Introduction to the LLM xpack
The LLM xpack provides you all the tools you need to use Large Language Models in Pathway. Wrappers for most common LLM services and utilities are included, making working with LLMs as easy as it can be.
You can find ready-to-run LLM and RAG examples on our App Templates page.

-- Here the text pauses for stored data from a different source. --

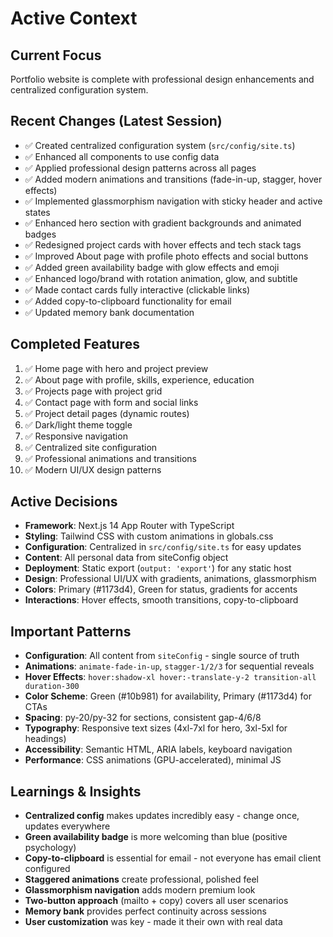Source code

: # Active Context

## Current Focus
Portfolio website is complete with professional design enhancements and centralized configuration system.

## Recent Changes (Latest Session)
- ✅ Created centralized configuration system (`src/config/site.ts`)
- ✅ Enhanced all components to use config data
- ✅ Applied professional design patterns across all pages
- ✅ Added modern animations and transitions (fade-in-up, stagger, hover effects)
- ✅ Implemented glassmorphism navigation with sticky header and active states
- ✅ Enhanced hero section with gradient backgrounds and animated badges
- ✅ Redesigned project cards with hover effects and tech stack tags
- ✅ Improved About page with profile photo effects and social buttons
- ✅ Added green availability badge with glow effects and emoji
- ✅ Enhanced logo/brand with rotation animation, glow, and subtitle
- ✅ Made contact cards fully interactive (clickable links)
- ✅ Added copy-to-clipboard functionality for email
- ✅ Updated memory bank documentation

## Completed Features
1. ✅ Home page with hero and project preview
2. ✅ About page with profile, skills, experience, education
3. ✅ Projects page with project grid
4. ✅ Contact page with form and social links
5. ✅ Project detail pages (dynamic routes)
6. ✅ Dark/light theme toggle
7. ✅ Responsive navigation
8. ✅ Centralized site configuration
9. ✅ Professional animations and transitions
10. ✅ Modern UI/UX design patterns

## Active Decisions
- **Framework**: Next.js 14 App Router with TypeScript
- **Styling**: Tailwind CSS with custom animations in globals.css
- **Configuration**: Centralized in `src/config/site.ts` for easy updates
- **Content**: All personal data from siteConfig object
- **Deployment**: Static export (`output: 'export'`) for any static host
- **Design**: Professional UI/UX with gradients, animations, glassmorphism
- **Colors**: Primary (#1173d4), Green for status, gradients for accents
- **Interactions**: Hover effects, smooth transitions, copy-to-clipboard

## Important Patterns
- **Configuration**: All content from `siteConfig` - single source of truth
- **Animations**: `animate-fade-in-up`, `stagger-1/2/3` for sequential reveals
- **Hover Effects**: `hover:shadow-xl hover:-translate-y-2 transition-all duration-300`
- **Color Scheme**: Green (#10b981) for availability, Primary (#1173d4) for CTAs
- **Spacing**: py-20/py-32 for sections, consistent gap-4/6/8
- **Typography**: Responsive text sizes (4xl-7xl for hero, 3xl-5xl for headings)
- **Accessibility**: Semantic HTML, ARIA labels, keyboard navigation
- **Performance**: CSS animations (GPU-accelerated), minimal JS

## Learnings & Insights
- **Centralized config** makes updates incredibly easy - change once, updates everywhere
- **Green availability badge** is more welcoming than blue (positive psychology)
- **Copy-to-clipboard** is essential for email - not everyone has email client configured
- **Staggered animations** create professional, polished feel
- **Glassmorphism navigation** adds modern premium look
- **Two-button approach** (mailto + copy) covers all user scenarios
- **Memory bank** provides perfect continuity across sessions
- **User customization** was key - made it their own with real data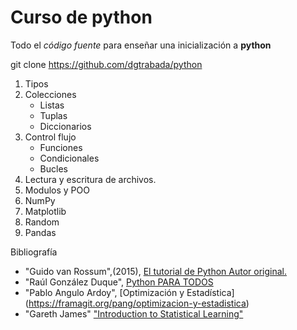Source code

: # Curso de python

Todo el *código fuente* para enseñar una inicialización a  **python**

git clone https://github.com/dgtrabada/python

1. Tipos  
2. Colecciones
    - Listas
    - Tuplas
    - Diccionarios
3. Control flujo
    - Funciones
    - Condicionales
    - Bucles
4. Lectura y escritura de archivos.
5. Modulos y POO
6. NumPy
7. Matplotlib
8. Random
9. Pandas

Bibliografía
 - "Guido van Rossum",(2015), [El tutorial de Python Autor original.](https://argentinaenpython.com/quiero-aprender-python/TutorialPython3.pdf)
 - "Raúl González Duque", [Python PARA TODOS](http://mundogeek.net/tutorial-python/)
 - "Pablo Angulo Ardoy", [Optimización y Estadística] (https://framagit.org/pang/optimizacion-y-estadistica)
 - "Gareth James" ["Introduction to Statistical Learning"](http://www-bcf.usc.edu/~gareth/ISL/)
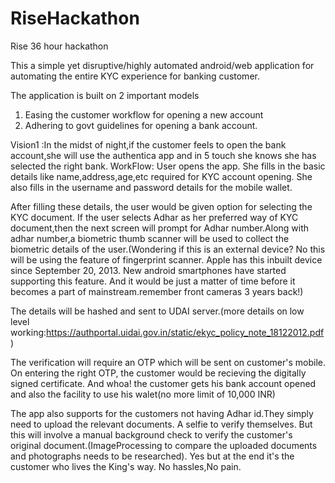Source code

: # RiseHackathon
Rise 36 hour hackathon

This a simple yet disruptive/highly automated android/web application for automating the entire KYC experience for banking customer.

The application is built on 2 important models
1. Easing the customer workflow for opening a new account
2. Adhering to govt guidelines  for opening a bank account.

Vision1 :In the midst of night,if the customer feels to open the bank account,she will use the authentica app and in 5 touch  she knows she has selected the right bank.
WorkFlow:
User opens the app.
She fills in the basic details like name,address,age,etc required for KYC account opening.
She also fills in the username and password details for the mobile wallet.

After filling these details, the user would be given option for selecting the KYC document.
If the user selects Adhar as her preferred way of KYC document,then the next screen will prompt for Adhar number.Along with adhar number,a biometric thumb scanner will be used to collect the biometric details of the user.(Wondering if this is an external device? No this will be using the feature of fingerprint scanner. Apple has this inbuilt device since September 20, 2013. New android smartphones have started supporting this feature. And it would be just a matter of time before it becomes a part of mainstream.remember front cameras 3 years back!)

The details will be hashed and sent to UDAI server.(more details on low level working:https://authportal.uidai.gov.in/static/ekyc_policy_note_18122012.pdf)

The verification will require an OTP which will be sent on customer's mobile.
On entering the right OTP, the customer would be recieving the digitally signed certificate.
And whoa! the customer gets his bank account opened and also the facility to use his walet(no more limit of 10,000 INR)

The app also supports for the customers not having Adhar id.They simply need to upload the relevant documents.
A selfie to verify themselves. But this will involve a manual background check to verify the customer's original document.(ImageProcessing to compare the uploaded documents and photographs needs to be researched).
Yes but at the end it's the customer who lives the King's way. No hassles,No pain.

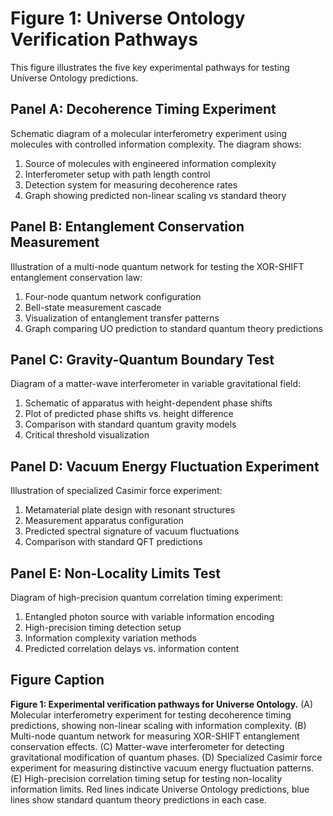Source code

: # Figure 1: Universe Ontology Verification Pathways

This figure illustrates the five key experimental pathways for testing Universe Ontology predictions.

## Panel A: Decoherence Timing Experiment

Schematic diagram of a molecular interferometry experiment using molecules with controlled information complexity. The diagram shows:
1. Source of molecules with engineered information complexity
2. Interferometer setup with path length control
3. Detection system for measuring decoherence rates
4. Graph showing predicted non-linear scaling vs standard theory

## Panel B: Entanglement Conservation Measurement

Illustration of a multi-node quantum network for testing the XOR-SHIFT entanglement conservation law:
1. Four-node quantum network configuration
2. Bell-state measurement cascade
3. Visualization of entanglement transfer patterns
4. Graph comparing UO prediction to standard quantum theory predictions

## Panel C: Gravity-Quantum Boundary Test

Diagram of a matter-wave interferometer in variable gravitational field:
1. Schematic of apparatus with height-dependent phase shifts
2. Plot of predicted phase shifts vs. height difference
3. Comparison with standard quantum gravity models
4. Critical threshold visualization

## Panel D: Vacuum Energy Fluctuation Experiment

Illustration of specialized Casimir force experiment:
1. Metamaterial plate design with resonant structures
2. Measurement apparatus configuration
3. Predicted spectral signature of vacuum fluctuations
4. Comparison with standard QFT predictions

## Panel E: Non-Locality Limits Test

Diagram of high-precision quantum correlation timing experiment:
1. Entangled photon source with variable information encoding
2. High-precision timing detection setup
3. Information complexity variation methods
4. Predicted correlation delays vs. information content

## Figure Caption

**Figure 1: Experimental verification pathways for Universe Ontology.** (A) Molecular interferometry experiment for testing decoherence timing predictions, showing non-linear scaling with information complexity. (B) Multi-node quantum network for measuring XOR-SHIFT entanglement conservation effects. (C) Matter-wave interferometer for detecting gravitational modification of quantum phases. (D) Specialized Casimir force experiment for measuring distinctive vacuum energy fluctuation patterns. (E) High-precision correlation timing setup for testing non-locality information limits. Red lines indicate Universe Ontology predictions, blue lines show standard quantum theory predictions in each case.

In order to install Pathway along with LLM xpack functionality simply run:
`pip install "pathway[xpack-llm]"`
or
`pip install "pathway[all]"`
Wrappers for LLMs (LLM Chats)
Out of the box, the LLM xpack provides wrappers for text generation and embedding LLMs. For text generation, you can use native wrappers for the OpenAI, HuggingFace models, Cohere and LiteLLM (which enables you to use many other popular models, including Azure OpenAI, HuggingFace (when using their API) or Gemini.
To use a wrapper, first create an instance of the wrapper, which you can then apply to a column containing prompts. More information about the other wrappers and how to use them on the LLM Chats page
.
Creating a Pathway LLM pipeline
You can now combine these wrappers to create an LLM pipeline using Pathway. To learn how to do this, read our tutorial.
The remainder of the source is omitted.